We've all experienced a "gut feeling" - when we know deep down inside that something is true. That phenomenon aptly describes what scientists have now demonstrated: that the gut and the brain are more closely connected than we once thought, and in fact the health of one can affect the other.
We've all experienced a "gut feeling" - when we know deep down inside that something is true. That phenomenon and others (like "butterflies in the stomach") aptly describe what scientists have now demonstrated: that the gut and the brain are more closely connected than we once thought, and in fact the health of one can affect the other.
Capitalizing on this relatively new scientific concept, Ai-Ling Lin and her colleagues at the Sanders-Brown Center on Aging at the University of Kentucky have published two studies that demonstrate the effect of diet on cognitive health in animals.
The first, in Scientific Reports, demonstrated that neurovascular function improved in mice who followed a Ketogenic Diet regimen.
"Neurovascular integrity, including cerebral blood flow and blood-brain barrier function, plays a major role in cognitive ability," Lin said. "Recent science has suggested that neurovascular integrity might be regulated by the bacteria in the gut, so we set out to see whether the Ketogenic Diet enhanced brain vascular function and reduced neurodegeneration risk in young healthy mice."
Lin et al considered The Ketogenic Diet - characterized by high levels of fat and low levels of carbohydrates - a good candidate for the study, as it has previously shown positive effects for patients with other neurological disorders, including epilepsy, Parkinson's disease, and autism. Two groups of nine mice, aged 12-14 weeks, were given either the Ketogenic Diet (KD) or a regular diet. After 16 weeks, Lin et al saw that the KD mice had significant increases in cerebral blood flow, improved balance in the microbiome in the gut, lower blood glucose levels and body weight, and a beneficial increase in the process that clears amyloid-beta from the brain - a hallmark of Alzheimer's disease.
"While diet modifications, the Ketogenic Diet in particular, has demonstrated effectiveness in treating certain diseases, we chose to test healthy young mice using diet as a potential preventative measure," Lin said. "We were delighted to see that we might indeed be able to use diet to mitigate risk for Alzheimer's disease."
According to Lin, the beneficial effects seen from the Ketogenic Diet are potentially due to the inhibition of a nutrient sensor called mTOR (mechanistic target of rapamycin), which has shown to effect lifespan extension and health promotion. In addition to the Ketogenic Diet, Lin said, mTOR can also be inhibited by simple caloric restriction or the pharmaceutical rapamycin.

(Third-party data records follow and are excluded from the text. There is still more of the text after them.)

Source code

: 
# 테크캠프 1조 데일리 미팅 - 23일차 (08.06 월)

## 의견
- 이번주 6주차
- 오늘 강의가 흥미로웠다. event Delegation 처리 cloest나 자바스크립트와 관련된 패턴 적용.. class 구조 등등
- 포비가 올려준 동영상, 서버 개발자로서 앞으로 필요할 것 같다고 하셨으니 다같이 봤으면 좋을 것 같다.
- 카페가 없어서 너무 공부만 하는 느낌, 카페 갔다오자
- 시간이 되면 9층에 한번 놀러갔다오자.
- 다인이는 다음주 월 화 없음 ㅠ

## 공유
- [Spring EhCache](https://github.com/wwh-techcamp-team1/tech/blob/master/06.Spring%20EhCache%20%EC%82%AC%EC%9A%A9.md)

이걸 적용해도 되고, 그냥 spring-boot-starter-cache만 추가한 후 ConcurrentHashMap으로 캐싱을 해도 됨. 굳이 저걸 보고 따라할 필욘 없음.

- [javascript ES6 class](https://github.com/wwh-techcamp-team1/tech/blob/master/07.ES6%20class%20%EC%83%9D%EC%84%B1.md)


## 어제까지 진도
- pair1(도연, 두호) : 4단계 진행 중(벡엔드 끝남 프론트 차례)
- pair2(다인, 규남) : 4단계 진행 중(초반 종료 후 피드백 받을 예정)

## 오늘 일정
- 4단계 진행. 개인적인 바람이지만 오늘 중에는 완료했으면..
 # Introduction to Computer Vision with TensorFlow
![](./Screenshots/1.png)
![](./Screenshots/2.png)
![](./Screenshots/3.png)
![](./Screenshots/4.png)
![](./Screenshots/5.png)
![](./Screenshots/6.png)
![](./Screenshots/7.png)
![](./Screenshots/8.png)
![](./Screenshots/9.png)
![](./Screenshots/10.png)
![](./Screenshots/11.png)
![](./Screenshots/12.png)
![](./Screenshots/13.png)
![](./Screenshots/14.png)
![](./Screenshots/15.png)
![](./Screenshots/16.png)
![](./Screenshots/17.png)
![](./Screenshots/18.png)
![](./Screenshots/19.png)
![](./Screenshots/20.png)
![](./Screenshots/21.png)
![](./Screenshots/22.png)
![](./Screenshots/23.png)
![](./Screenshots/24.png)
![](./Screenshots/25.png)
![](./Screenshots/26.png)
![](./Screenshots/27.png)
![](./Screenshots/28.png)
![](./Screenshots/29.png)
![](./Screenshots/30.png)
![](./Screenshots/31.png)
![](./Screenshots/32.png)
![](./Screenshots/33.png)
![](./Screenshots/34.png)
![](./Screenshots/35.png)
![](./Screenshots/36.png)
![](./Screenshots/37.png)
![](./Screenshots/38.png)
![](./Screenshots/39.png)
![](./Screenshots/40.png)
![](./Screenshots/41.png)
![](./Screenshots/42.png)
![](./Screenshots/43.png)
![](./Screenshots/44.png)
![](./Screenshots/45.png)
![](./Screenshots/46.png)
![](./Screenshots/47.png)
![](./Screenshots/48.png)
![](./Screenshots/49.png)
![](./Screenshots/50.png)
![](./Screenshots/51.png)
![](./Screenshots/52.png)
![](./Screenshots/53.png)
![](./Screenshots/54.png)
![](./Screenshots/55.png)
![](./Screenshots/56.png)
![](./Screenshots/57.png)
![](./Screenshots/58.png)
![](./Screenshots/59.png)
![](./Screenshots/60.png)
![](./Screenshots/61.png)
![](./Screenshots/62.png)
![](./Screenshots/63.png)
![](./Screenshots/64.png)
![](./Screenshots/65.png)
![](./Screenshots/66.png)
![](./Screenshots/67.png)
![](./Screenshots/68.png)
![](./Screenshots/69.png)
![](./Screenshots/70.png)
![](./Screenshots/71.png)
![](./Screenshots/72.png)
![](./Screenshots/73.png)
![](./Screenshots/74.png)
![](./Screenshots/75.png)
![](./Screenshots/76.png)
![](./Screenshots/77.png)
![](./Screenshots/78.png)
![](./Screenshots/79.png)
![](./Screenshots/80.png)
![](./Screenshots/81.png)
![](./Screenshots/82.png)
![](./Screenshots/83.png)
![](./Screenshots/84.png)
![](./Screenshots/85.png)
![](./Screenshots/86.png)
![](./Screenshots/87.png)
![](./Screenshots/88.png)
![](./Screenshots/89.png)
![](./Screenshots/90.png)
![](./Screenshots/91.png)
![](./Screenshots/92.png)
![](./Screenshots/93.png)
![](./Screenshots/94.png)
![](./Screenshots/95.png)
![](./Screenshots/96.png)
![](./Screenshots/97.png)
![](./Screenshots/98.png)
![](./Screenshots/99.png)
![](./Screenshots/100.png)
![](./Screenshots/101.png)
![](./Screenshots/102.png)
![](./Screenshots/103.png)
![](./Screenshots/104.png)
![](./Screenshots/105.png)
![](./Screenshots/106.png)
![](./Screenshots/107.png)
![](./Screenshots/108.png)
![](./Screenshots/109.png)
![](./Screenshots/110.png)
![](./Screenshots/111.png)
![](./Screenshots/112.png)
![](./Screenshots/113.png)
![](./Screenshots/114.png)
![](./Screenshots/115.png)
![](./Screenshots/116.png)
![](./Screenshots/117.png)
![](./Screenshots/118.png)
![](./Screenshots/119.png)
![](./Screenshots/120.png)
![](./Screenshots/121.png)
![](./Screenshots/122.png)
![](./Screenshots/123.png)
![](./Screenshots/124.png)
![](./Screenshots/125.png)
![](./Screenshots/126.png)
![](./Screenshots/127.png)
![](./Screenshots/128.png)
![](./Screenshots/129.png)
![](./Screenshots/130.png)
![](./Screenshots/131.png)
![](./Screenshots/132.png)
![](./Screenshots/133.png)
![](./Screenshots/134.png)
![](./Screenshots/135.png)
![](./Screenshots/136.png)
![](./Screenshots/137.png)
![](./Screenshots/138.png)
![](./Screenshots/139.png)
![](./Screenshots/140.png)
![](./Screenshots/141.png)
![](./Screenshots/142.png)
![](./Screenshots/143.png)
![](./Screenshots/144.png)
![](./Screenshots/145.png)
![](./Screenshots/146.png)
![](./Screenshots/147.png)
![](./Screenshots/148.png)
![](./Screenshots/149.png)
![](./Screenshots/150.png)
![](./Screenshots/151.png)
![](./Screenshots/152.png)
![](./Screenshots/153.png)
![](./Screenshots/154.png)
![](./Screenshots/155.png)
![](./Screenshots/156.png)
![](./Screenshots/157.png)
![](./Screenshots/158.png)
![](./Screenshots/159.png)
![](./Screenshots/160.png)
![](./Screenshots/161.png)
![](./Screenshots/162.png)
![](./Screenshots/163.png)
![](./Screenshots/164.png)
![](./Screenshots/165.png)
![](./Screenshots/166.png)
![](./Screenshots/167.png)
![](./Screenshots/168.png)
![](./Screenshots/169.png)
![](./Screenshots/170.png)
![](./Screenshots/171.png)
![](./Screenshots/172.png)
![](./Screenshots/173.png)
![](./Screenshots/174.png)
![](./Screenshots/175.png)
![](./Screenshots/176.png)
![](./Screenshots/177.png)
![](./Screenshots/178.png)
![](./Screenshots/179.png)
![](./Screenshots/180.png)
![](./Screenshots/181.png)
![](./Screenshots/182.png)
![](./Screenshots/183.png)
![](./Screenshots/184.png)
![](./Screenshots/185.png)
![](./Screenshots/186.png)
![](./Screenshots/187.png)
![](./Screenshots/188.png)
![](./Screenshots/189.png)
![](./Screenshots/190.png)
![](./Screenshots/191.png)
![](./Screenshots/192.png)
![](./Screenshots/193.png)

The second study, published in Frontiers in Aging Neuroscience, used neuroimaging techniques to explore in vivo the effects of rapamycin, the Ketogenic Diet, or simple caloric restriction on the cognitive function of both young and aging mice.
"Our earlier work already demonstrated the positive effect rapamycin and caloric restriction had on neurovascular function," Lin said. "We speculated that neuroimaging might allow us to see those changes in the living brain."
Even more tantalizing: her data suggested that caloric restriction functioned as a sort of "fountain of youth" for aging rodents, whose neurovascular and metabolic functions were better than those of young mice on an unrestricted diet.
Lin emphasizes that it's too early to know whether the regimens will confer the same benefit in humans, but since rapamycin and other mTOR inhibitors have already been approved by the FDA and are widely prescribed for other diseases, it's realistic to think that study in humans could follow relatively quickly.
Linda Van Eldik, Ph.D., Director of the UK Sanders-Brown Center on Aging, said that Lin's work justifies a transition to similar studies in humans, since all of the methods Lin used in animal models can be readily applied to humans.
"Ai-Ling's lab was the first to use neuroimaging to see these changes in a living brain, and the potential link to changes in the gut microbiome," she said. "Her work has tremendous implications for future clinical trials of neurological disorders in aging populations."
Lin and her lab are already doing just that; designing a clinical trial to understand the role of the gut microbiome in neurovascular dysfunction (a risk factor for AD) and in healthy aging.
"We will use neuroimaging to identify the association between gut microbiome balance and brain vascular function in individuals over 50 years of age, with an ultimate goal to design and test nutritional and pharmacological interventions that will prevent Alzheimer's disease," she said.